Personally, I’m not a big fan of rivalry and competition. When you set out to make someone else look bad, the person you will hurt most is yourself, but most sports enthusiasts don’t understand that. Every year the local media likes to play up this rivalry that upsets so many Chicagoans.
Even if you’re not a local, you might be aware of the decades old tension between Sox and Cubs fans. It’s all about geography. Chicago is a long city, about 40 miles from north to south. The distinction is so great that Chicago has three main populations — Northsiders, Southsiders and Westsiders — and among them, a 19th Century socio-economic cold war exists to this day.
The wealthiest neighborhoods are on the North side; the South side has the most ethnically homogenous neighborhoods; and the West Side has some of the country’s poorest ethnic neighborhoods (though poverty and violent crime exists all over the city).

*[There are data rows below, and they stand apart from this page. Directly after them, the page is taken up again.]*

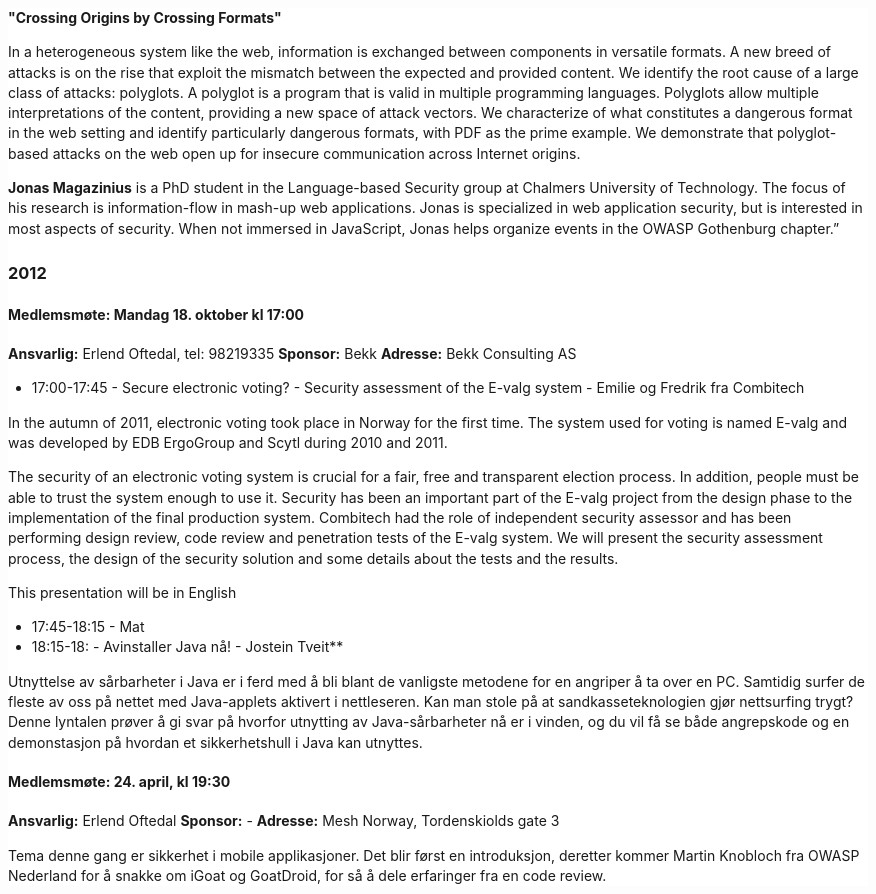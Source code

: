 **"Crossing Origins by Crossing Formats"**

In a heterogeneous system like the web, information is exchanged between components in versatile formats. A new breed of attacks is on the rise that exploit the mismatch between the expected and provided content. We identify the root cause of a large class of attacks: polyglots. A polyglot is a program that is valid in multiple programming languages. Polyglots allow multiple interpretations of the content, providing a new space of attack vectors. We characterize of what constitutes a dangerous format in the web setting and identify particularly dangerous formats, with PDF as the prime example. We demonstrate that polyglot-based attacks on the web open up for insecure communication across Internet origins.

**Jonas Magazinius** is a PhD student in the Language-based Security group at Chalmers University of Technology. The focus of his research is information-flow in mash-up web applications. Jonas is specialized in web application security, but is interested in most aspects of security. When not immersed in JavaScript, Jonas helps organize events in the OWASP Gothenburg chapter.” 

### 2012

#### Medlemsmøte: Mandag 18. oktober kl 17:00 
**Ansvarlig:** Erlend Oftedal, tel: 98219335
**Sponsor:** Bekk
**Adresse:** Bekk Consulting AS
 
* 17:00-17:45 - Secure electronic voting? - Security assessment of the E-valg system - Emilie og Fredrik fra Combitech

In the autumn of 2011, electronic voting took place in Norway for the first time. 
The system used for voting is named E-valg and was developed by EDB ErgoGroup and Scytl during 2010 and 2011. 

The security of an electronic voting system is crucial for a fair, free and transparent election process. In addition, people must be able to trust the system enough to use it. Security has been an important part of the E-valg project from the design phase to the implementation of the final production system.  Combitech had the role of independent security assessor and has been performing design review, code review and penetration tests of the E-valg system. We will present the security assessment process, the design of the security solution and some details about the tests and the results.

This presentation will be in English

* 17:45-18:15 - Mat
* 18:15-18: - Avinstaller Java nå! - Jostein Tveit**

Utnyttelse av sårbarheter i Java er i ferd med å bli blant de vanligste metodene for en angriper å ta over en PC. Samtidig surfer de fleste av oss på nettet med Java-applets aktivert i nettleseren. Kan man stole på at sandkasseteknologien gjør nettsurfing trygt? Denne lyntalen prøver å gi svar på hvorfor utnytting av Java-sårbarheter nå er i vinden, og du vil få se både angrepskode og en demonstasjon på hvordan et sikkerhetshull i Java kan utnyttes. 

#### Medlemsmøte: 24. april, kl 19:30
**Ansvarlig:** Erlend Oftedal
**Sponsor:** -
**Adresse:** Mesh Norway, Tordenskiolds gate 3

Tema denne gang er sikkerhet i mobile applikasjoner. Det blir først en introduksjon, deretter kommer
Martin Knobloch fra OWASP Nederland for å snakke om iGoat og GoatDroid, for så å dele erfaringer fra
en code review.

For many years, there was only a North and a South side, engendering a strong rivalry between the two prior to baseball’s arrival.
The Cubs’ Wrigley Field was nestled firmly in the heart of the wealthy Northside, and the Southsiders did not feel welcome on “the other side of the river.” Early on, Cubs’ fans garnered their reputation as snobs, and there may have been some truth to that if the Northsiders sense of entitlement overshadowed their better nature.

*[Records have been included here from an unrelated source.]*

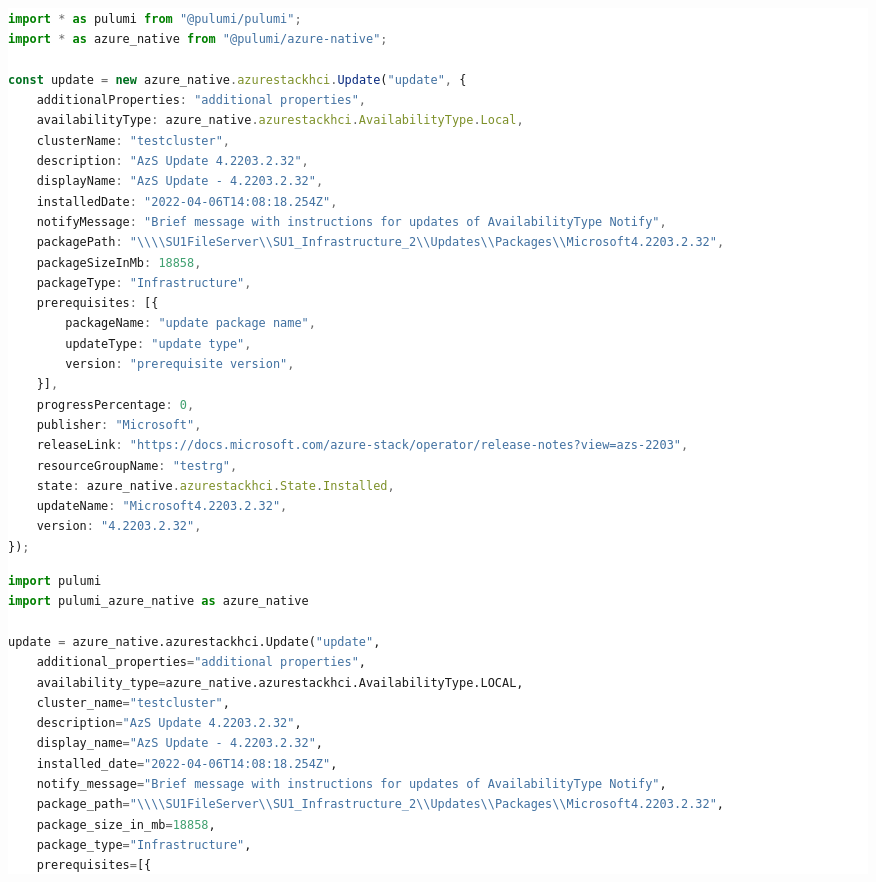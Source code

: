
 ```java
```


</pulumi-choosable>
</div>


<div>
<pulumi-choosable type="language" values="typescript">


```typescript
import * as pulumi from "@pulumi/pulumi";
import * as azure_native from "@pulumi/azure-native";

const update = new azure_native.azurestackhci.Update("update", {
    additionalProperties: "additional properties",
    availabilityType: azure_native.azurestackhci.AvailabilityType.Local,
    clusterName: "testcluster",
    description: "AzS Update 4.2203.2.32",
    displayName: "AzS Update - 4.2203.2.32",
    installedDate: "2022-04-06T14:08:18.254Z",
    notifyMessage: "Brief message with instructions for updates of AvailabilityType Notify",
    packagePath: "\\\\SU1FileServer\\SU1_Infrastructure_2\\Updates\\Packages\\Microsoft4.2203.2.32",
    packageSizeInMb: 18858,
    packageType: "Infrastructure",
    prerequisites: [{
        packageName: "update package name",
        updateType: "update type",
        version: "prerequisite version",
    }],
    progressPercentage: 0,
    publisher: "Microsoft",
    releaseLink: "https://docs.microsoft.com/azure-stack/operator/release-notes?view=azs-2203",
    resourceGroupName: "testrg",
    state: azure_native.azurestackhci.State.Installed,
    updateName: "Microsoft4.2203.2.32",
    version: "4.2203.2.32",
});

```


</pulumi-choosable>
</div>


<div>
<pulumi-choosable type="language" values="python">


```python
import pulumi
import pulumi_azure_native as azure_native

update = azure_native.azurestackhci.Update("update",
    additional_properties="additional properties",
    availability_type=azure_native.azurestackhci.AvailabilityType.LOCAL,
    cluster_name="testcluster",
    description="AzS Update 4.2203.2.32",
    display_name="AzS Update - 4.2203.2.32",
    installed_date="2022-04-06T14:08:18.254Z",
    notify_message="Brief message with instructions for updates of AvailabilityType Notify",
    package_path="\\\\SU1FileServer\\SU1_Infrastructure_2\\Updates\\Packages\\Microsoft4.2203.2.32",
    package_size_in_mb=18858,
    package_type="Infrastructure",
    prerequisites=[{
```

For many years of Chicago’s early baseball history, the Cubs was the only team. The White Sox is known as “the Second City’s Second Team.”
When the American League finally came to Chicago in 1901, the Southsiders swelled with pride that they finally had a team that they could call their own — over a hundred years ago!!! — and that was before the American League joined the Majors, so Cubs’ fans were still condescending to Sox fans.
In defense of Cubs’ fans, American League baseball isn’t big boy baseball. They use a designated hitter. (Painfully, I must confess that I was born a Cubs’ fan — and I’ll probably die one — but that doesn’t mean that I condone snobbery or the ill will between the fans.)
Chicago needs to leave all this nasty unnecessary bickering behind in the 20th Century. This is the Dawning of the Age of Acquarius!
I used to have a friend who is a White Sox fan. We drove across the state together to attend a friend’s wedding, and he would go out of his way to pick fights with Cubs fans. He believes that anger and hatred are good emotions, that they kick-start social evolution.
I told him that engendering anger in another human being is bad karma, but purposefully doing so is in the very worst category of bad karma. He said that I was a pussy, and I told him that his psychopathic gangland mentality would get him shot someday; we haven’t spoken since, which is unfortunate because our rift parallels the odii that North side and South side Chicagoans might hold for one another for many generations to come. Healing has to start with the self, but I don’t think his mind and soul are open to healing.
Love one another as you yourself would choose to be loved. To quote another prophet, “Be excellent to each other, and… party on, Dudes!!!”